Juggling it all has been “really hard”, she admits.

“It has been all about organisation and keeping it together and, when I am stressed, focusing as much as I can.”

Everett, who lives at home in Forrest Hill, plans a career in arbitration, but she also wants to stay involved with Shore Junction.

“I think it’s a life-long thing. I just love Shore Junction and I have been with it from the start.”

Building has started on the youth centre on Takapuna’s Mary Poynton Drive, after a huge number of fundraising events and activities, led by Everett and others.

Seeing young people grow through their involvement has been incredibly rewarding, Everett says, and that will continue when the hub opens. The plan is to create a place for young people to develop and fulfil their goals, through courses, mentorship and networking.

While both her parents work for the Auckland Council, Everett says her own involvement, since 2014, with the work of the Takapuna North Community Trust was something she instigated.

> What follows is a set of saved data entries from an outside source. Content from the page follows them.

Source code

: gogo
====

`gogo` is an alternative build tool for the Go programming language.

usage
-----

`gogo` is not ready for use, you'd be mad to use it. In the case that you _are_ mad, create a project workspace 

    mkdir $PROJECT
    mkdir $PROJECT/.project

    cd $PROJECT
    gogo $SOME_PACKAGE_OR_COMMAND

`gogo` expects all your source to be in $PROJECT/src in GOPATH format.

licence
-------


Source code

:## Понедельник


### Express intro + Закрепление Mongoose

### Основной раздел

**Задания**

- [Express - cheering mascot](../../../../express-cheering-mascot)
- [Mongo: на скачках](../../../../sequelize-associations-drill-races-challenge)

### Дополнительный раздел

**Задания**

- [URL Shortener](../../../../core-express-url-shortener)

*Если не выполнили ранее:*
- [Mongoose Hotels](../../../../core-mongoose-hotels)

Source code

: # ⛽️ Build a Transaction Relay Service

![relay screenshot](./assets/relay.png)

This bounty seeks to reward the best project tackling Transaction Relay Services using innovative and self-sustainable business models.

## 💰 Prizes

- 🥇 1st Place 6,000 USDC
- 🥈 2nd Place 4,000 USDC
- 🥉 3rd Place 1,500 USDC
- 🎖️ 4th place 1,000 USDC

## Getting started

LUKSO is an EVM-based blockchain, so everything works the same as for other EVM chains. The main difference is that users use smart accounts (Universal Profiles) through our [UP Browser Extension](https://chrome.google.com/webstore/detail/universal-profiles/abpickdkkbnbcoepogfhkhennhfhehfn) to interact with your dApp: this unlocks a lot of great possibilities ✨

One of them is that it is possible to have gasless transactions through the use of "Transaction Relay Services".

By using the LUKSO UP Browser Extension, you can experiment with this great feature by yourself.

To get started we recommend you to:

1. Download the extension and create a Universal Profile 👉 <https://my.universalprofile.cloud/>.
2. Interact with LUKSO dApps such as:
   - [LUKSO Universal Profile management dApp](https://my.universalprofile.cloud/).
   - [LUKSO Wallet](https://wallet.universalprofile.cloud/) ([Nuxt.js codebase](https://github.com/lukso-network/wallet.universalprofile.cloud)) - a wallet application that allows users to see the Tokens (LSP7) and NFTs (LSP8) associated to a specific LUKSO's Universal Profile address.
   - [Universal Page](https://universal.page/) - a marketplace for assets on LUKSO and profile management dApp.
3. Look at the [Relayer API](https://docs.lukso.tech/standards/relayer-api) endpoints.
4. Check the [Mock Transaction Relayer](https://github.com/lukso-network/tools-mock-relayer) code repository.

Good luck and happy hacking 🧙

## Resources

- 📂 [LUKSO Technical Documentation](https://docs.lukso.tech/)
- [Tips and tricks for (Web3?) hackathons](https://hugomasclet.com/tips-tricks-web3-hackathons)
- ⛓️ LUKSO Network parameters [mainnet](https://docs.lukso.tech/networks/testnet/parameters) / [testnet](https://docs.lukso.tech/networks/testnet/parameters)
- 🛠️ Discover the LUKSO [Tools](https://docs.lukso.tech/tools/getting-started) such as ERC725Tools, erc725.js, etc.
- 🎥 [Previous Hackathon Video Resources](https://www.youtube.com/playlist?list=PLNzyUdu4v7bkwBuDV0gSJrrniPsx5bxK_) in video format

From the age of 14, when she was at Westlake Girls, Everett supported community facilitators Rachel Bro and, subsequently, Sarah Thorne, to organise events, such as an ‘Amazing Race’ for school students on Takapuna Beach, annual intergenerational dialogues between young people and older people and Charlie’s Play Dates, inclusive play days at the Takapuna Beach playground.

Everett was also a member of the Devonport-Takapuna Local Youth Board and chaired the associated youth group YouNite, which helped organise the same community events, as well as a candidates meeting to help inform young people about the local body elections in 2016.

These activities have been recognised with an AIMES award for emerging talent, from North Harbour Club.

Judging chair Sue Stannaway says Everett showed sustained commitment to charitable and philanthropic work and looks set to continue. In addition, the North Harbour Club sees Shore Junction as a great space to assist youth.

Everett plans to spend the $7500 award on educational resources to support her thesis. She enjoys writing and says she has already written six books – on “all sorts of things” – that she has only shown her mother.

She tells of a “spirituality”, passed on from her mother, that is all about empathy and using that understanding to solve problems – something she intends to do more of in the future.